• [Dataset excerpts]

----

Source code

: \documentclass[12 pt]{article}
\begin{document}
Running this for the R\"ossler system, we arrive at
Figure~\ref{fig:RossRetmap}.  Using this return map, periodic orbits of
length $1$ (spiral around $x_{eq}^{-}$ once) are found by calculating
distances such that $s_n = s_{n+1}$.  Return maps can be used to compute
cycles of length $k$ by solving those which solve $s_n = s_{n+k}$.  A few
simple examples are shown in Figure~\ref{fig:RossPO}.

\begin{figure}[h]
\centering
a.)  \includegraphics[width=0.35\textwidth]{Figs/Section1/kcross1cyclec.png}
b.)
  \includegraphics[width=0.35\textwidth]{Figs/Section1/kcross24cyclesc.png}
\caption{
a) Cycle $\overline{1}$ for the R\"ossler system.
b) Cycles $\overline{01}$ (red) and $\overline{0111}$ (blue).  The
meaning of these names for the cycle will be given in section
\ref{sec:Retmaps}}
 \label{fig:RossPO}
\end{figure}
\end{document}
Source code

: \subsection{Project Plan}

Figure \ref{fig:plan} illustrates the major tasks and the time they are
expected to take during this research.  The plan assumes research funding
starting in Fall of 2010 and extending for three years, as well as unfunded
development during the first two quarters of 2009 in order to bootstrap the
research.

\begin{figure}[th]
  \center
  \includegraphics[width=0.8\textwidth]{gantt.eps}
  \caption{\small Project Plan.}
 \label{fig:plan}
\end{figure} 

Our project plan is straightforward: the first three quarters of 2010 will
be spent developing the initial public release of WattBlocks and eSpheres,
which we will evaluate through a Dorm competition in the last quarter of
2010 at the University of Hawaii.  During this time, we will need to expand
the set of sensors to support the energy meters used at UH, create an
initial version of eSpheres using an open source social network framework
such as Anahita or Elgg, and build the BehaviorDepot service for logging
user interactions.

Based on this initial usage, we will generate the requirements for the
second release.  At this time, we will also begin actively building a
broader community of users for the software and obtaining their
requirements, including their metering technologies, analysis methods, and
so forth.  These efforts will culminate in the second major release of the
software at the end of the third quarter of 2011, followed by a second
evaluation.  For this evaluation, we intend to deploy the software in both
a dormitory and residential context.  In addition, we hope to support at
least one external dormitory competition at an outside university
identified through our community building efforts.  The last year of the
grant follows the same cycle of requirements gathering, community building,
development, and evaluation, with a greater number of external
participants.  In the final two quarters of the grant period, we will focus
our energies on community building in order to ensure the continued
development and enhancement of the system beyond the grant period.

----

• [WHAT TO PRODUCE] Copy the records. Each line should match exactly.

• [TASK OUTPUT]
Source code

: \documentclass[12 pt]{article}
\begin{document}
Running this for the R\"ossler system, we arrive at
Figure~\ref{fig:RossRetmap}.  Using this return map, periodic orbits of
length $1$ (spiral around $x_{eq}^{-}$ once) are found by calculating
distances such that $s_n = s_{n+1}$.  Return maps can be used to compute
cycles of length $k$ by solving those which solve $s_n = s_{n+k}$.  A few
simple examples are shown in Figure~\ref{fig:RossPO}.

\begin{figure}[h]
\centering
a.)  \includegraphics[width=0.35\textwidth]{Figs/Section1/kcross1cyclec.png}
b.)
  \includegraphics[width=0.35\textwidth]{Figs/Section1/kcross24cyclesc.png}
\caption{
a) Cycle $\overline{1}$ for the R\"ossler system.
b) Cycles $\overline{01}$ (red) and $\overline{0111}$ (blue).  The
meaning of these names for the cycle will be given in section
\ref{sec:Retmaps}}
 \label{fig:RossPO}
\end{figure}
\end{document}
Source code

: \subsection{Project Plan}

Figure \ref{fig:plan} illustrates the major tasks and the time they are
expected to take during this research.  The plan assumes research funding
starting in Fall of 2010 and extending for three years, as well as unfunded
development during the first two quarters of 2009 in order to bootstrap the
research.

\begin{figure}[th]
  \center
  \includegraphics[width=0.8\textwidth]{gantt.eps}
  \caption{\small Project Plan.}
 \label{fig:plan}
\end{figure} 

Our project plan is straightforward: the first three quarters of 2010 will
be spent developing the initial public release of WattBlocks and eSpheres,
which we will evaluate through a Dorm competition in the last quarter of
2010 at the University of Hawaii.  During this time, we will need to expand
the set of sensors to support the energy meters used at UH, create an
initial version of eSpheres using an open source social network framework
such as Anahita or Elgg, and build the BehaviorDepot service for logging
user interactions.

Based on this initial usage, we will generate the requirements for the
second release.  At this time, we will also begin actively building a
broader community of users for the software and obtaining their
requirements, including their metering technologies, analysis methods, and
so forth.  These efforts will culminate in the second major release of the
software at the end of the third quarter of 2011, followed by a second
evaluation.  For this evaluation, we intend to deploy the software in both
a dormitory and residential context.  In addition, we hope to support at
least one external dormitory competition at an outside university
identified through our community building efforts.  The last year of the
grant follows the same cycle of requirements gathering, community building,
development, and evaluation, with a greater number of external
participants.  In the final two quarters of the grant period, we will focus
our energies on community building in order to ensure the continued
development and enhancement of the system beyond the grant period.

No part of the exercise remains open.